I first met him at his home several years ago, when Ron was in his early 80s. Since then he has published a terrific book full of quirky, idiosyncratic photos, and had several important exhibitions of his collected works.
He is light of step, quick of tongue, sharp of wit, and a whole load of fun to be with. Barbara and I ran into Rondal Partridge at a Tuesday Derby Street Farmer’s Market in Berkeley. Ron made wisecracks about my Fuji digital camera, and about color photos in general. We quickly became reacquainted, but he’s “way too busy” to make himself available for any personal schmoozing during our return visit next July.
Seeing is believing, and here’s a casual portrait of California’s spunky, dynamic octogenarian photographer.
A few days earlier we attended a delightful community youth theater performance in Petaluma, one hour north of San Francisco. Our young friend Nadia played the character of Ultraviolet in Cinnabar Young Repertory Theater’s original “Wonderville Wonders,” which was a blast from start to curtain call. In this photo, Ultraviolet is the cute one in the middle, just to your left of the actress in colorful red costume.
As an early birthday gift, Barbara surprised me with a scary and exciting half-day class three rapids raft trip down the North Fork of the American River, near Placerville, in Gold Rush country. Our first-rate guide, Danny, poses with Barbara in front of a stack of inflatable rafts from his employer, Tributary Whitewater Tours. Next year we’re aiming for the Middle Fork, with class four rapids. Wish us luck!

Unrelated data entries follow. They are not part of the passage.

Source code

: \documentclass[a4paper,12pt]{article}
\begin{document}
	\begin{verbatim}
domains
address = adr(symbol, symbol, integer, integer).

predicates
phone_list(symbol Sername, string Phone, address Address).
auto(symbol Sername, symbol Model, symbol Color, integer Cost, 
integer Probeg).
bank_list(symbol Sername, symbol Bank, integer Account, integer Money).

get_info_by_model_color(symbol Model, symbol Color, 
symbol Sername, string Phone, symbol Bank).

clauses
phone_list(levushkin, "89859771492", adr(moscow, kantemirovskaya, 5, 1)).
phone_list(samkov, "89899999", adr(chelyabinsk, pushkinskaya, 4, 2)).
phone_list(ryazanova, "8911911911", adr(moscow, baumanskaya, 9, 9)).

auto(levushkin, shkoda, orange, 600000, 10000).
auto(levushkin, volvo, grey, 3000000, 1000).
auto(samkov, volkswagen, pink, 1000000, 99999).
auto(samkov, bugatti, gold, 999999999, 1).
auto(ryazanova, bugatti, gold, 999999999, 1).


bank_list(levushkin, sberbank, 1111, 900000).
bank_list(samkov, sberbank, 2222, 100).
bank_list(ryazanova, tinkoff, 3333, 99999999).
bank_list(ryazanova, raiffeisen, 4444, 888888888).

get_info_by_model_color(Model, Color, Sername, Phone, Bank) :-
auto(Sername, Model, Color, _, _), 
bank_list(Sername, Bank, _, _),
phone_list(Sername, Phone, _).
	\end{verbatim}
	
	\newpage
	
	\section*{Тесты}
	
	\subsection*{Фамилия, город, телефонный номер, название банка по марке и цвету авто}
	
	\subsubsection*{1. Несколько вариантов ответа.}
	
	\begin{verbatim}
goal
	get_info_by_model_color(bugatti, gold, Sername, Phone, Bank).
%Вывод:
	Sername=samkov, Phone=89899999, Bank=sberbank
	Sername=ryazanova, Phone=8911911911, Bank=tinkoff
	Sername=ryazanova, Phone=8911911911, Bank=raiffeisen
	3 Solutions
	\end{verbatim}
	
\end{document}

Architect Frank Lloyd designed the massive, strange Marin County Civic Center in San Rafael, late in his career. Steps take visitors up to a gallery deck with splendid views of the building and surrounding communities. Rising from one corner is this semi-Oriental tower, which can be seen for miles in every direction.
Our final California stop was back in Los Angeles, where pal Kurt took me on a gusty bicycle ride from his Palms neighborhood out to the Pacific Ocean. No smog that Sunday! Our route was along the channelized Ballona Creek, shown here curving behind me as I lift a bicycle over a barrier. The smile on my mug is genuine.

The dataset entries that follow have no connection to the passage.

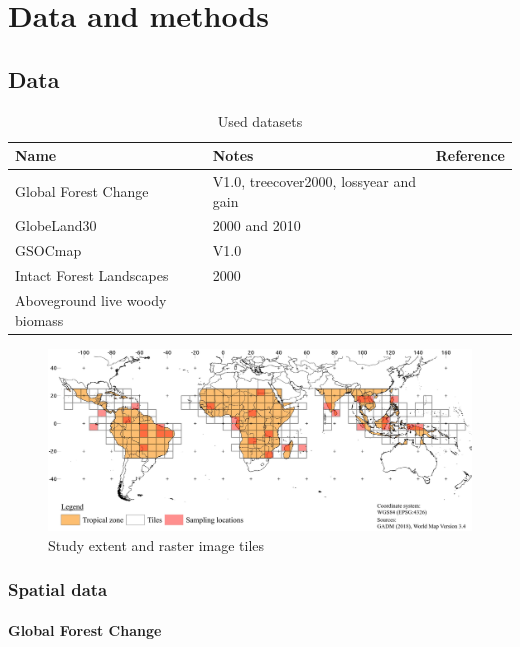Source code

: \section{Data and methods}
\label{sec:datamethods}

\subsection{Data}
\label{subsec:data}

	\begin{table}[ht]
		\centering
		\caption[Used datasets]{Used datasets}
		\label{tab:datasets}
		\begin{tabular}{lll}
			\hline
			Name & Notes & Reference \\\hline
			Global Forest Change & V1.0, treecover2000, lossyear and gain & \\
			GlobeLand30 & 2000 and 2010 & \\
			GSOCmap & V1.0 & \\
			Intact Forest Landscapes & 2000 & \\
			Aboveground live woody biomass & & \\
		\end{tabular}
	\end{table}

	\begin{figure}[ht]
		\centering
		\includegraphics[scale=.97]{img/method_overview_frameless}
		\caption[Study extent]{Study extent and raster image tiles}
		\label{fig:studyextent}
	\end{figure}

	\subsubsection{Spatial data}
		\paragraph{Global Forest Change}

What will I remember about the Bay Area? From downtown San Francisco the Bay Bridge to Oakland and beyond looms massive and loud overhead and into the distance. Weather changes constantly, from bright and sunny to moody and foggy, then to something unexpected. CaliPhoto#2 featured the famous Golden Gate Bridge, so let’s give a farewell glance to its solid sibling, seen here from the Embarcadero near Ferry Plaza.
Thanks for coming along on our annual visit to California. The trip was great, and I appreciate your companionship.